Os grampos e vídeos apresentados nas delações se igualam: ambos são chocantes. Porque revelam de maneira nua e crua valores e comandos éticos que alguns indivíduos obedecem, e que, somente foram revelados porque acreditavam que a última porta atrás de si estava fechada, podendo assim soltar a máscara social e revelar o que verdadeiramente pensam e fazem na intimidade; uma devassa não consentida foi levada a cabo, nos dois casos a privacidade foi ferida covardemente.
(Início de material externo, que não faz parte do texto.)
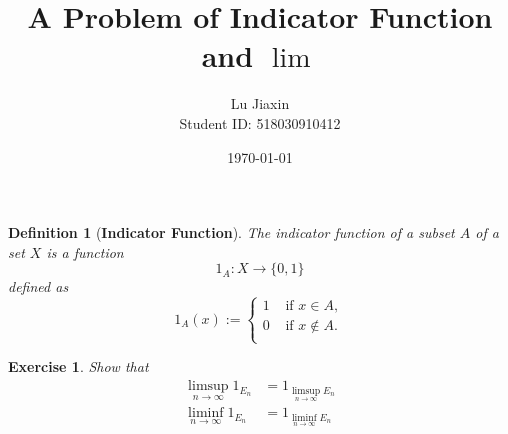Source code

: \documentclass{article}
\title{A Problem of Indicator Function and $\lim$}
\author{Lu Jiaxin\\
Student ID: 518030910412}
\date{\today}
\newtheorem{definition}[theorem]{Definition}
\newtheorem{exercise}[theorem]{Exercise}
\begin{document}
    \maketitle

\begin{tcolorbox}

\begin{definition}[\bf Indicator Function]
    The indicator function of a subset $A$ of a set $X$ is a function
    $$
    1_A : X \rightarrow \{0, 1\}
    $$
    defined as
    $$
    1_A (x) := \left\{
        \begin{aligned}
            1 & \mbox{ if } x \in A, \\
            0 & \mbox{ if } x \notin A.\\
        \end{aligned}
        \right.
    $$
\end{definition}
\begin{exercise}
    Show that 
    \begin{align}
        \limsup_{n\to \infty} 1_{E_n} &= 1_{\limsup_{n\to\infty} E_n}\\
        \liminf_{n\to \infty} 1_{E_n} &= 1_{\liminf_{n\to\infty} E_n}
    \end{align}
\end{exercise}

\end{tcolorbox}
\end{document}
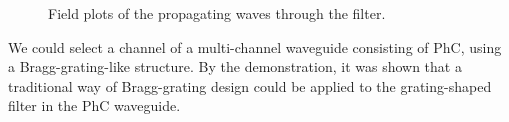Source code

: \begin{figure}[hp!]
  \begin{center}
  \end{center}
  \caption{Field plots of the propagating waves through the filter.}
  \label{fig:sim_filter}
\end{figure}

We could select a channel of a multi-channel waveguide consisting of PhC, using a Bragg-grating-like structure. By the demonstration, it was shown that a traditional way of Bragg-grating design could be applied to the grating-shaped filter in the PhC waveguide.
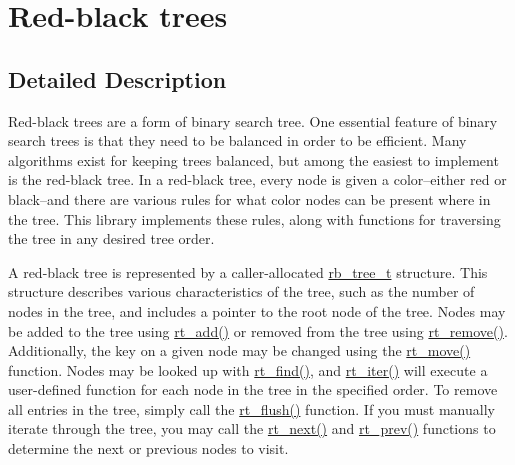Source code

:\hypertarget{group__dbprim__rbtree}{
\section{Red-black trees}
\label{group__dbprim__rbtree}
}


\subsection{Detailed Description}
Red-black trees are a form of binary search tree. One essential feature of binary search trees is that they need to be balanced in order to be efficient. Many algorithms exist for keeping trees balanced, but among the easiest to implement is the red-black tree. In a red-black tree, every node is given a color--either red or black--and there are various rules for what color nodes can be present where in the tree. This library implements these rules, along with functions for traversing the tree in any desired tree order.

A red-black tree is represented by a caller-allocated \hyperlink{group__dbprim__rbtree_ga0}{rb\_\-tree\_\-t} structure. This structure describes various characteristics of the tree, such as the number of nodes in the tree, and includes a pointer to the root node of the tree. Nodes may be added to the tree using \hyperlink{group__dbprim__rbtree_ga7}{rt\_\-add()} or removed from the tree using \hyperlink{group__dbprim__rbtree_ga9}{rt\_\-remove()}. Additionally, the key on a given node may be changed using the \hyperlink{group__dbprim__rbtree_ga8}{rt\_\-move()} function. Nodes may be looked up with \hyperlink{group__dbprim__rbtree_ga10}{rt\_\-find()}, and \hyperlink{group__dbprim__rbtree_ga12}{rt\_\-iter()} will execute a user-defined function for each node in the tree in the specified order. To remove all entries in the tree, simply call the \hyperlink{group__dbprim__rbtree_ga13}{rt\_\-flush()} function. If you must manually iterate through the tree, you may call the \hyperlink{group__dbprim__rbtree_ga11}{rt\_\-next()} and \hyperlink{group__dbprim__rbtree_ga29}{rt\_\-prev()} functions to determine the next or previous nodes to visit.

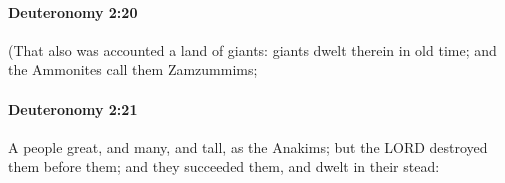 		\paragraph{Deuteronomy 2:20} %
			\label{DEUTERONOMY-2-20}

			(That also was accounted a land of giants: giants dwelt therein in old time; and the Ammonites call them Zamzummims;


		\paragraph{Deuteronomy 2:21} %
			\label{DEUTERONOMY-2-21}

			A people great, and many, and tall, as the Anakims; but the LORD destroyed them before them; and they succeeded them, and dwelt in their stead:


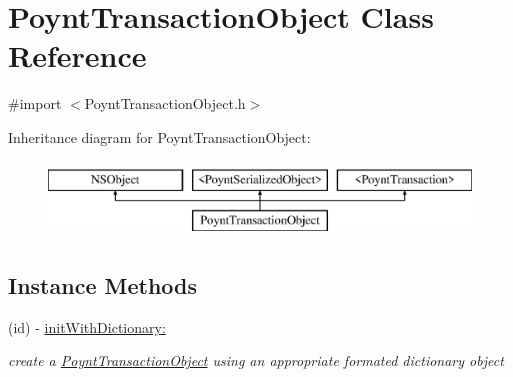 \hypertarget{interface_poynt_transaction_object}{}\section{Poynt\+Transaction\+Object Class Reference}
\label{interface_poynt_transaction_object}


{\ttfamily \#import $<$Poynt\+Transaction\+Object.\+h$>$}

Inheritance diagram for Poynt\+Transaction\+Object\+:\begin{figure}[H]
\begin{center}
\leavevmode
\includegraphics[height=2.000000cm]{interface_poynt_transaction_object}
\end{center}
\end{figure}
\subsection*{Instance Methods}
\begin{DoxyCompactItemize}
\item 
(id) -\/ \hyperlink{interface_poynt_transaction_object_a777cf6da1ae0fc9452b06142a5adaa14}{init\+With\+Dictionary\+:}
\begin{DoxyCompactList}\small\item\em create a \hyperlink{interface_poynt_transaction_object}{Poynt\+Transaction\+Object} using an appropriate formated dictionary object \end{DoxyCompactList}\end{DoxyCompactItemize}
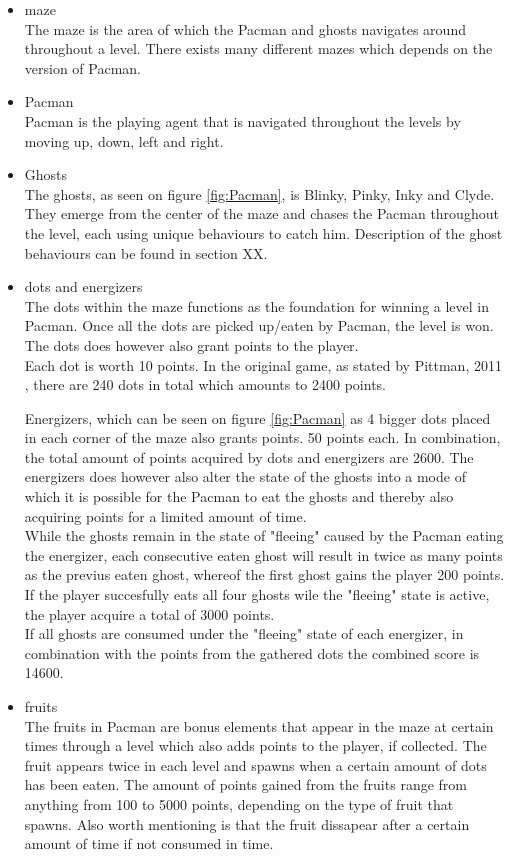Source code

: \begin{itemize}
\item maze\\
The maze is the area of which the Pacman and ghosts navigates around throughout a level. There exists many different mazes which depends on the version of Pacman.
\item Pacman\\
Pacman is the playing agent that is navigated throughout the levels by moving up, down, left and right.
\item Ghosts\\
The ghosts, as seen on figure \ref{fig:Pacman}, is Blinky, Pinky, Inky and Clyde. They emerge from the center of the maze and chases the Pacman throughout the level, each using unique behaviours to catch him. Description of the ghost behaviours can be found in section XX.
\item dots and energizers\\
The dots within the maze functions as the foundation for winning a level in Pacman. Once all the dots are picked up/eaten by Pacman, the level is won.\\
The dots does however also grant points to the player.\\
Each dot is worth 10 points. In the original game, as stated by Pittman, 2011 \cite{Pittman2011}, there are 240 dots in total which amounts to 2400 points.

Energizers, which can be seen on figure \ref{fig:Pacman} as 4 bigger dots placed in each corner of the maze also grants points. 50 points each.
In combination, the total amount of points acquired by dots and energizers are  2600. The energizers does however also alter the state of the ghosts into a mode of which it is possible for the Pacman to eat the ghosts and thereby also acquiring points for a limited amount of time.\\
While the ghosts remain in the state of "fleeing" caused by the Pacman eating the energizer, each consecutive eaten ghost will result in twice as many points as the previus eaten ghost, whereof the first ghost gains the player 200 points.\\
If the player succesfully eats all four ghosts wile the "fleeing" state is active, the player acquire a total of 3000 points.\\

If all ghosts are consumed under the "fleeing" state of each energizer, in combination with the points from the gathered dots the combined score is 14600.
\item fruits\\
The fruits in Pacman are bonus elements that appear in the maze at certain times through a level which also adds points to the player, if collected. The fruit appears twice in each level and spawns when a certain amount of dots has been eaten.
The amount of points gained from the fruits range from anything from 100 to 5000 points, depending on the type of fruit that spawns. Also worth mentioning is that the fruit dissapear after a certain amount of time if not consumed in time.
\end{itemize}


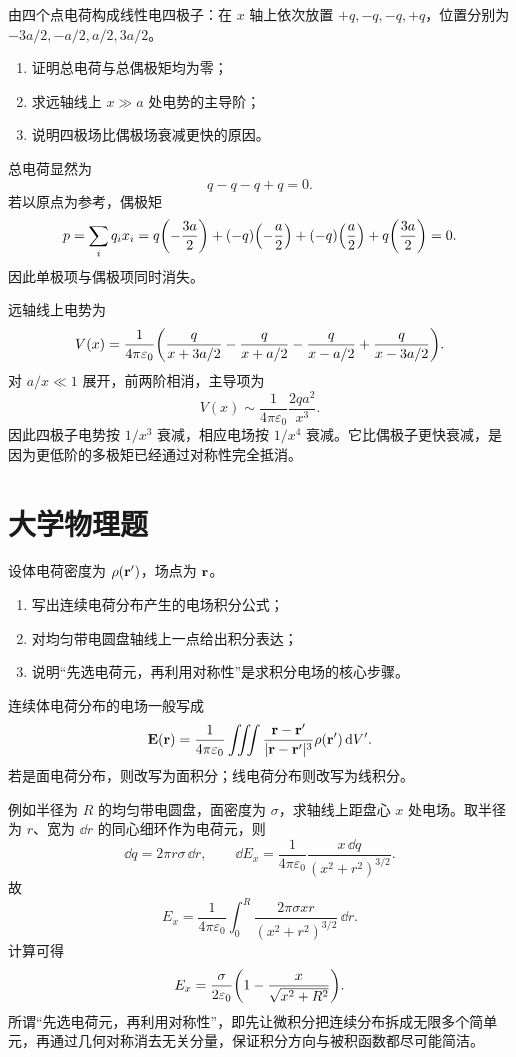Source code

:\begin{competition}
由四个点电荷构成线性电四极子：在 $x$ 轴上依次放置 $+q,-q,-q,+q$，位置分别为 $-3a/2,-a/2,a/2,3a/2$。
\begin{enumerate}
  \item 证明总电荷与总偶极矩均为零；
  \item 求远轴线上 $x\gg a$ 处电势的主导阶；
  \item 说明四极场比偶极场衰减更快的原因。
\end{enumerate}
\begin{solution}
总电荷显然为
\[
q-q-q+q=0.
\]
若以原点为参考，偶极矩
\[
p=\sum_i q_i x_i=q\qty(-\frac{3a}{2})+(-q)\qty(-\frac{a}{2})+(-q)\qty(\frac{a}{2})+q\qty(\frac{3a}{2})=0.
\]
因此单极项与偶极项同时消失。

远轴线上电势为
\[
V(x)=\frac{1}{4\pi\varepsilon_0}\qty(\frac{q}{x+3a/2}-\frac{q}{x+a/2}-\frac{q}{x-a/2}+\frac{q}{x-3a/2}).
\]
对 $a/x\ll 1$ 展开，前两阶相消，主导项为
\[
V(x)\sim \frac{1}{4\pi\varepsilon_0}\frac{2qa^2}{x^3}.
\]
因此四极子电势按 $1/x^3$ 衰减，相应电场按 $1/x^4$ 衰减。它比偶极子更快衰减，是因为更低阶的多极矩已经通过对称性完全抵消。
\end{solution}
\end{competition}

\section{大学物理题}

\begin{university}
设体电荷密度为 $\rho(\vb{r}')$，场点为 $\vb{r}$。
\begin{enumerate}
  \item 写出连续电荷分布产生的电场积分公式；
  \item 对均匀带电圆盘轴线上一点给出积分表达；
  \item 说明“先选电荷元，再利用对称性”是求积分电场的核心步骤。
\end{enumerate}
\begin{solution}
连续体电荷分布的电场一般写成
\[
\vb{E}(\vb{r})=\frac{1}{4\pi\varepsilon_0}\iiint \frac{\vb{r}-\vb{r}'}{|\vb{r}-\vb{r}'|^3}\rho(\vb{r}')\,\dd V'.
\]
若是面电荷分布，则改写为面积分；线电荷分布则改写为线积分。

例如半径为 $R$ 的均匀带电圆盘，面密度为 $\sigma$，求轴线上距盘心 $x$ 处电场。取半径为 $r$、宽为 $\dd r$ 的同心细环作为电荷元，则
\[
\dd q=2\pi r\sigma\,\dd r,
\qquad
\dd E_x=\frac{1}{4\pi\varepsilon_0}\frac{x\,\dd q}{(x^2+r^2)^{3/2}}.
\]
故
\[
E_x=\frac{1}{4\pi\varepsilon_0}\int_0^R\frac{2\pi\sigma x r}{(x^2+r^2)^{3/2}}\,\dd r.
\]
计算可得
\[
E_x=\frac{\sigma}{2\varepsilon_0}\qty(1-\frac{x}{\sqrt{x^2+R^2}}).
\]
所谓“先选电荷元，再利用对称性”，即先让微积分把连续分布拆成无限多个简单元，再通过几何对称消去无关分量，保证积分方向与被积函数都尽可能简洁。
\end{solution}
\end{university}

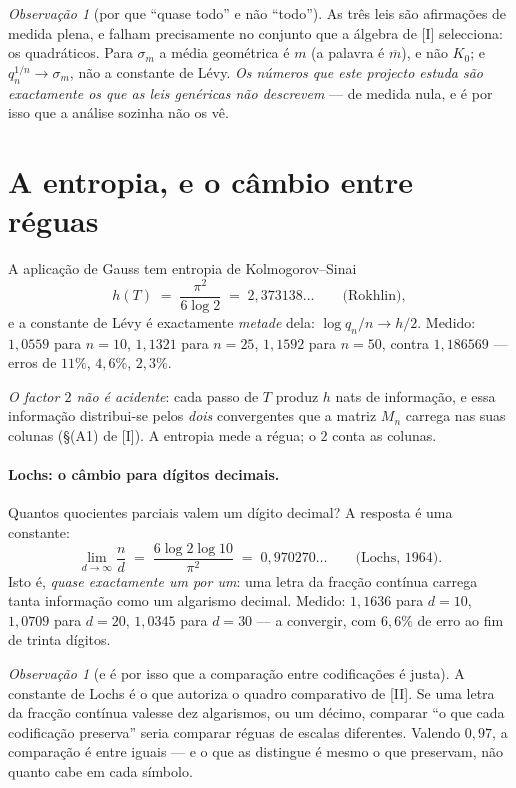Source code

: \documentclass[11pt,a4paper]{article}
\theoremstyle{plain}
\theoremstyle{definition}
\theoremstyle{remark}
\newtheorem{obs}[teorema]{Observação}
\begin{document}
\begin{obs}[por que ``quase todo'' e não ``todo'']\label{obs:quasetodo}
As três leis são afirmações de medida plena, e falham precisamente no conjunto que a álgebra de [I]
selecciona: os quadráticos. Para $\sigma_m$ a média geométrica é $m$ (a palavra é $\overline m$), e
não $K_0$; e $q_n^{1/n}\to\sigma_m$, não a constante de Lévy. \emph{Os números que este projecto
estuda são exactamente os que as leis genéricas não descrevem} --- de medida nula, e é por isso que
a análise sozinha não os vê.
\end{obs}

\section{A entropia, e o câmbio entre réguas}\label{sec:entropia}

A aplicação de Gauss tem entropia de Kolmogorov--Sinai
\[
  h(T) \;=\; \frac{\pi^2}{6\log 2} \;=\; 2{,}373138\ldots \qquad\text{(Rokhlin)},
\]
e a constante de Lévy é exactamente \emph{metade} dela: $\log q_n/n \to h/2$. Medido:
$1{,}0559$ para $n=10$, $1{,}1321$ para $n=25$, $1{,}1592$ para $n=50$, contra $1{,}186569$
--- erros de $11\%$, $4{,}6\%$, $2{,}3\%$.

\emph{O factor $2$ não é acidente}: cada passo de $T$ produz $h$ nats de informação, e essa
informação distribui-se pelos \emph{dois} convergentes que a matriz $M_n$ carrega nas suas colunas
(\S(A1) de [I]). A entropia mede a régua; o $2$ conta as colunas.

\paragraph{Lochs: o câmbio para dígitos decimais.} Quantos quocientes parciais valem um dígito
decimal? A resposta é uma constante:
\[
  \lim_{d\to\infty}\frac{n}{d} \;=\; \frac{6\log2\log10}{\pi^2} \;=\; 0{,}970270\ldots
  \qquad\text{(Lochs, 1964)}.
\]
Isto é, \emph{quase exactamente um por um}: uma letra da fracção contínua carrega tanta informação
como um algarismo decimal. Medido: $1{,}1636$ para $d=10$, $1{,}0709$ para $d=20$, $1{,}0345$ para
$d=30$ --- a convergir, com $6{,}6\%$ de erro ao fim de trinta dígitos.

\begin{obs}[e é por isso que a comparação entre codificações é justa]\label{obs:lochs}
A constante de Lochs é o que autoriza o quadro comparativo de [II]. Se uma letra da fracção contínua
valesse dez algarismos, ou um décimo, comparar ``o que cada codificação preserva'' seria comparar
réguas de escalas diferentes. Valendo $0{,}97$, a comparação é entre iguais --- e o que as distingue
é mesmo o que preservam, não quanto cabe em cada símbolo.
\end{obs}
\end{document}
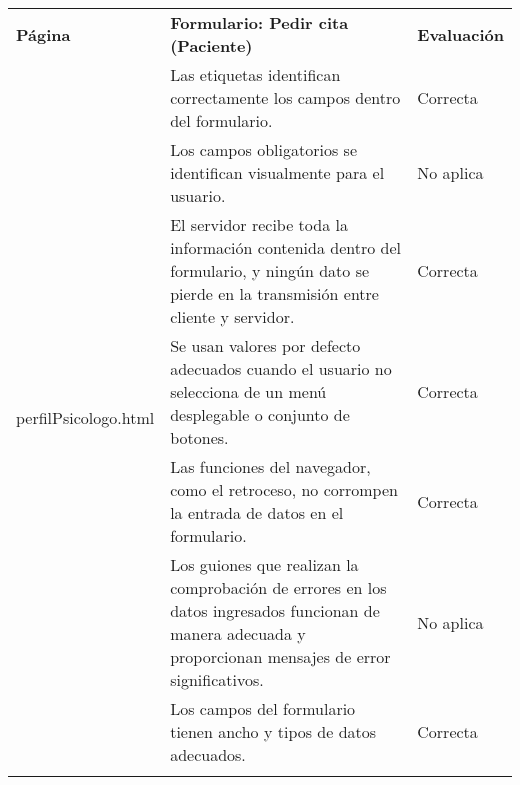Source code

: \begin{table}[htpb]
\centering
\begin{tabularx}{\textwidth}{|l|X|l|}
\hline
\rowcolor[gray]{0.9}\multicolumn{3}{|l|}{\textbf{Anexo PI-010}}                                                                                                                                                                               \\ \hline
\textbf{Página}                        & \textbf{Formulario: Pedir cita (Paciente)}                                                                                                                & \textbf{Evaluación} \\ \hline
\multirow{10}{*}{perfilPsicologo.html} & Las etiquetas identifican correctamente los campos dentro del formulario.                                                                                 & Correcta            \\ \cline{2-3} 
                                       & Los campos obligatorios se identifican visualmente para el usuario.                                                                                       & No aplica           \\ \cline{2-3} 
                                       & El servidor recibe toda la información contenida dentro del formulario, y ningún dato se pierde en la transmisión entre cliente y servidor.               & Correcta            \\ \cline{2-3} 
                                       & Se usan valores por defecto adecuados cuando el usuario no selecciona de un menú desplegable o conjunto de botones.                                       & Correcta            \\ \cline{2-3} 
                                       & Las funciones del navegador, como el retroceso, no corrompen la entrada de datos en el formulario.                                                        & Correcta            \\ \cline{2-3} 
                                       & Los guiones que realizan la comprobación de errores en los datos ingresados funcionan de manera adecuada y proporcionan mensajes de error significativos. & No aplica           \\ \cline{2-3} 
                                       & Los campos del formulario tienen ancho y tipos de datos adecuados.                                                                                        & Correcta            \\ \cline{2-3} 

\end{tabularx}
\end{table}
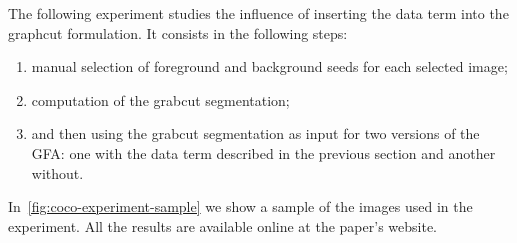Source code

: \documentclass[review]{siamart220329}
\begin{document}
%
%
The following experiment studies the influence of inserting the data term into
the graphcut formulation. It consists in the following steps:
%
%
\begin{enumerate}
    \item{manual selection of foreground and background seeds for each selected
    image;} 
    \item{computation of the grabcut segmentation;} 
    \item{and then using the grabcut segmentation as input for two versions of
    the GFA: one with the data term described in the previous section and
    another without.}
\end{enumerate}
%
%
In~\cref{fig:coco-experiment-sample} we show a sample of the images used in the
experiment. All the results are available online at the paper's website.
\end{document}
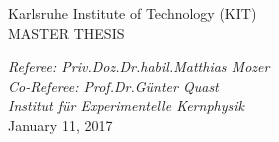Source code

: \begin{titlepage}
\begin{addmargin}[0cm]{0cm}
\begin{center}
{    Karlsruhe Institute of Technology (KIT)\\
    \vspace{0.825 cm}
    \large{MASTER THESIS}\\
    \vspace{0.825 cm}


    \large{\textit{Referee: Priv.\;Doz.\;Dr.\;habil.\;Matthias Mozer}}\\
	\large{\textit{Co-Referee: Prof.\;Dr.\;G\"unter Quast}}\\
    \vspace{0.2 cm}
	\large{\textit{Institut f\"ur Experimentelle Kernphysik}}\\


	\vspace{1.0cm}
	\large{January 11, 2017}%
	}
	\end{center}
   \end{addmargin}
\end{titlepage}
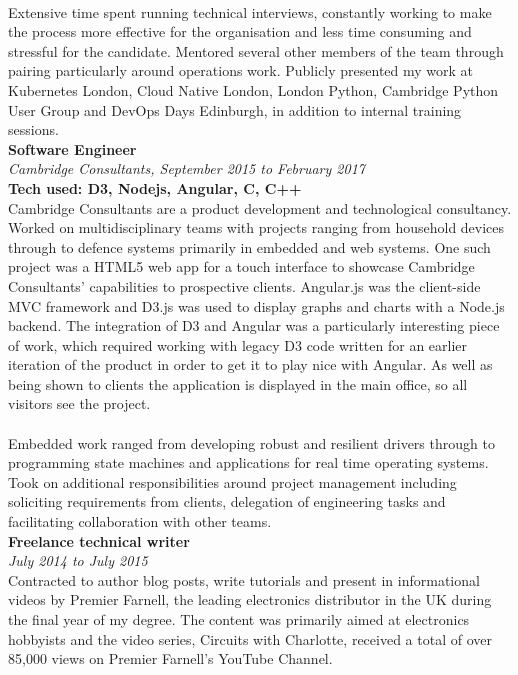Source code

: \documentclass{article}
\begin{document}
\begin{flushleft}
\paragraph{}Extensive time spent running technical interviews, constantly working to make the process more effective for the organisation and less time consuming and stressful for the candidate. Mentored several other members of the team through pairing particularly around operations work. Publicly presented my work at Kubernetes London, Cloud Native London, London Python, Cambridge Python User Group and DevOps Days Edinburgh, in addition to internal training sessions.\\[10pt]

\textbf{Software Engineer}\\
\textit{Cambridge Consultants, September 2015 to February 2017}\\
\textbf{Tech used: D3, Nodejs, Angular, C, C++}\\[5pt]
Cambridge Consultants are a product development and technological consultancy. Worked on multidisciplinary teams with projects ranging from household devices through to defence systems primarily in embedded and web systems. One such project was a HTML5 web app for a touch interface to showcase Cambridge Consultants' capabilities to prospective clients. Angular.js was the client-side MVC framework and D3.js was used to display graphs and charts with a Node.js backend. The integration of D3 and Angular was a particularly interesting piece of work, which required working with legacy D3 code written for an earlier iteration of the product in order to get it to play nice with Angular. As well as being shown to clients the application is displayed in the main office, so all visitors see the project.

\paragraph{}Embedded work ranged from developing robust and resilient drivers through to programming state machines and applications for real time operating systems. Took on additional responsibilities around project management including soliciting requirements from clients, delegation of engineering tasks and facilitating collaboration with other teams.\\[10pt]

\textbf{Freelance technical writer}\\
\textit{July 2014 to July 2015}\\[5pt]
Contracted to author blog posts, write tutorials and present in informational videos by Premier Farnell, the leading electronics distributor in the UK during the final year of my degree. The content was primarily aimed at electronics hobbyists and the video series, Circuits with Charlotte, received a total of over 85,000 views on Premier Farnell's YouTube Channel.


\end{flushleft}
\end{document}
Enfim, discurso um, prática outra, porém, firme nos objetivos aos quais se quer atingir na vida pública (lícito ou ilícito pouco importa).
 
Não menos impactante, porém, é a notícia de que cargos públicos foram negociados, e que deveres de fiscalização do bem publico foram sonegados por conta de vantagem financeira. Há quem passe por um bosque e veja somente lenha para queimar; não vê vida ali, somente tem valor algo que lhe seja útil, podendo descartar tudo mais, posto que o que não lhe serve é resto. Ai do homem, se a terra pudesse ouvi-lo dizer que ela lhe pertence. Quem é dono de quem? No fim ela irá cobrir todos. Muitos entendem o Estado como lenha para ser queimada.
 
O voto e o poder que conduz um boletim de urna favorável foram pedidos então com finalidades puramente egoísta, quais sejam: ficar rico, por vaidade, ou ainda para garantir alguma proteção legal; é o que se pode concluir ouvindo, lendo e vendo várias das delações premiadas daqui e do Brasil todo.
 
Machado de Assis nos revela em um conto ficcional qual é o segredo do Bonzo: “-Haveis de entender, começou ele, que a virtude e o saber, têm duas existências paralelas, uma no sujeito que as possui, outra no espírito dos que o ouvem ou contemplam. Se puserdes as mais sublimes virtudes e os mais profundos conhecimentos em um sujeito solitário, remoto de todo contacto com outros homens, é como se eles não existissem.”. (...) “Considerei o caso, e entendi que, se uma coisa pode existir na opinião, sem existir na realidade, e existir na realidade, sem existir na opinião, a conclusão é que das duas existências paralelas a única necessária é da opinião, não a da realidade, que é apenas conveniente”.
 
Delações ou colaborações premiadas são temerárias, pois quem deseja muito escapar de sua sina, muitas vezes não se atina, falando menos de seu umbigo do que o de alheia barriga. Mefistófoles chama atenção de Fausto: - Tu que me procuraste. Agora eu quero o que é meu!
 
Para cumprir a doutrina do Bonzo do reino de Bungo em seu rigor e substância, cabe apenas inculcar aos outros a opinião que não temos, ou uma qualidade que sabemos não possuir. O porquê eu não sei, apesar de todas as manhas e artimanhas, aqui há um povo inconveniente, que ainda deseja fartura como a sorte a não dar, e que ainda insiste querer de verdade, não só em opinião (metafísica e invisível), saúde pública, água encanada, estrada asfaltada e Justiça. Cuidado, pois de susto se adquire outro VLT sem precisar nem querer Cuiabá!